[Extracted data entries]

• • •

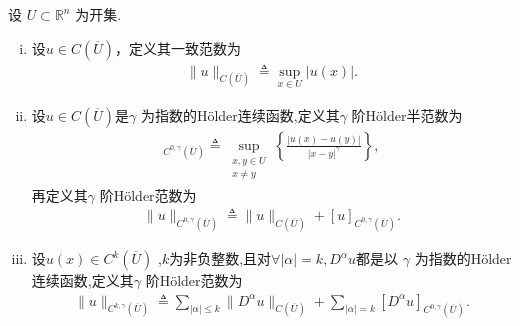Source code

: \documentclass[../../main.tex]{subfiles}
\begin{document}
\begin{definition}\label{definition:ch05-holder范数}
设 $U\subset\mathbb{R}^{n}$ 为开集.
\begin{enumerate}[(i)]
\item 设$u\in C(\overline{U})$，定义其一致范数为
\begin{align*}
\|u\|_{C(\overline{U})}\triangleq \sup_{x\in U}|u(x)|.
\end{align*}

\item 设$u\in C(\overline{U})$是$\gamma$ 为指数的H\"older连续函数,定义其$\gamma$ 阶H\"older半范数为
\begin{align*}
[u]_{C^{0,\gamma}(\overline{U})}\triangleq \sup_{\substack{x,y\in U\\ x\neq y}}\left\{\frac{|u(x)-u(y)|}{|x-y|^{\gamma}}\right\},
\end{align*}
再定义其$\gamma$ 阶H\"older范数为
\begin{align*}
\|u\|_{C^{0,\gamma}(\overline{U})}\triangleq \|u\|_{C(\overline{U})}+[u]_{C^{0,\gamma}(\overline{U})}.
\end{align*}

\item 设$u\left( x \right) \in C^k\left( \overline{U} \right)$ ,$k$为非负整数,且对$\forall \left| \alpha \right|=k,D^{\alpha}u$都是以 $\gamma$ 为指数的H\"older连续函数,定义其$\gamma$ 阶H\"older范数为
\begin{align*}
\|u\|_{C^{k,\gamma}(\overline{U})}\triangleq \sum_{|\alpha|\leqslant k}\|D^{\alpha}u\|_{C(\overline{U})}+\sum_{|\alpha|=k}[D^{\alpha}u]_{C^{0,\gamma}(\overline{U})}.
\end{align*}
\end{enumerate}
\end{definition}
\end{document}
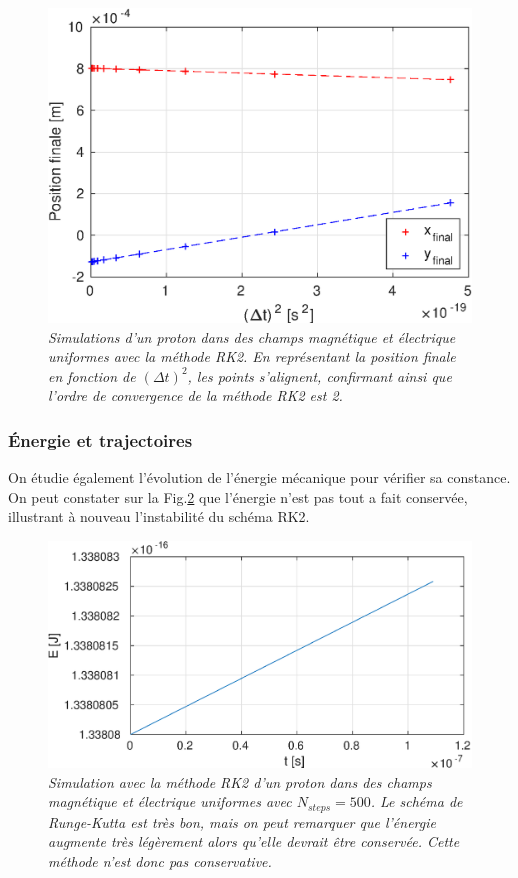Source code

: \documentclass[a4paper,12pt,oneside]{article}
\begin{document}
\begin{figure}[H]
\centerline{\includegraphics[width=0.78\linewidth,angle=0]{application1/etudeConv1_2}}
\caption{ \label{etudeConv1_2}\em
 Simulations d'un proton dans des champs magnétique et électrique uniformes avec la méthode RK2. En représentant la position finale en fonction de $(\Delta t)^2$, les points s'alignent, confirmant ainsi que l'ordre de convergence de la méthode RK2 est 2.
}
\end{figure}

\subsubsection{Énergie et trajectoires}
On étudie également l'évolution de l'énergie mécanique pour vérifier sa constance. On peut constater sur la Fig.\ref{RK2Energy1} que l'énergie n'est pas tout a fait conservée, illustrant à nouveau l'instabilité du schéma RK2.
\begin{figure}[H]
\centerline{\includegraphics[width=0.8\linewidth,angle=0]{application1/RK2Energy1}}
\caption{ \label{RK2Energy1}\em
 Simulation avec la méthode RK2 d'un proton dans des champs magnétique et électrique uniformes avec $N_{steps}=500$. Le schéma de Runge-Kutta est très bon, mais on peut remarquer que l'énergie augmente très légèrement alors qu'elle devrait être conservée. Cette méthode n'est donc pas conservative.
}
\end{figure}
\end{document}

• • •

» Problem to work on:
Without carrying over any picture, retype the records above word for word.

» Response to this task:
Source code

: \documentclass[../../main.tex]{subfiles}
\begin{document}
\begin{definition}\label{definition:ch05-holder范数}
设 $U\subset\mathbb{R}^{n}$ 为开集.
\begin{enumerate}[(i)]
\item 设$u\in C(\overline{U})$，定义其一致范数为
\begin{align*}
\|u\|_{C(\overline{U})}\triangleq \sup_{x\in U}|u(x)|.
\end{align*}

\item 设$u\in C(\overline{U})$是$\gamma$ 为指数的H\"older连续函数,定义其$\gamma$ 阶H\"older半范数为
\begin{align*}
[u]_{C^{0,\gamma}(\overline{U})}\triangleq \sup_{\substack{x,y\in U\\ x\neq y}}\left\{\frac{|u(x)-u(y)|}{|x-y|^{\gamma}}\right\},
\end{align*}
再定义其$\gamma$ 阶H\"older范数为
\begin{align*}
\|u\|_{C^{0,\gamma}(\overline{U})}\triangleq \|u\|_{C(\overline{U})}+[u]_{C^{0,\gamma}(\overline{U})}.
\end{align*}

\item 设$u\left( x \right) \in C^k\left( \overline{U} \right)$ ,$k$为非负整数,且对$\forall \left| \alpha \right|=k,D^{\alpha}u$都是以 $\gamma$ 为指数的H\"older连续函数,定义其$\gamma$ 阶H\"older范数为
\begin{align*}
\|u\|_{C^{k,\gamma}(\overline{U})}\triangleq \sum_{|\alpha|\leqslant k}\|D^{\alpha}u\|_{C(\overline{U})}+\sum_{|\alpha|=k}[D^{\alpha}u]_{C^{0,\gamma}(\overline{U})}.
\end{align*}
\end{enumerate}
\end{definition}
\end{document}
Source code

: \documentclass[a4paper,12pt,oneside]{article}
\begin{document}
\begin{figure}[H]
\centerline{\includegraphics[width=0.78\linewidth,angle=0]{application1/etudeConv1_2}}
\caption{ \label{etudeConv1_2}\em
 Simulations d'un proton dans des champs magnétique et électrique uniformes avec la méthode RK2. En représentant la position finale en fonction de $(\Delta t)^2$, les points s'alignent, confirmant ainsi que l'ordre de convergence de la méthode RK2 est 2.
}
\end{figure}

\subsubsection{Énergie et trajectoires}
On étudie également l'évolution de l'énergie mécanique pour vérifier sa constance. On peut constater sur la Fig.\ref{RK2Energy1} que l'énergie n'est pas tout a fait conservée, illustrant à nouveau l'instabilité du schéma RK2.
\begin{figure}[H]
\centerline{\includegraphics[width=0.8\linewidth,angle=0]{application1/RK2Energy1}}
\caption{ \label{RK2Energy1}\em
 Simulation avec la méthode RK2 d'un proton dans des champs magnétique et électrique uniformes avec $N_{steps}=500$. Le schéma de Runge-Kutta est très bon, mais on peut remarquer que l'énergie augmente très légèrement alors qu'elle devrait être conservée. Cette méthode n'est donc pas conservative.
}
\end{figure}
\end{document}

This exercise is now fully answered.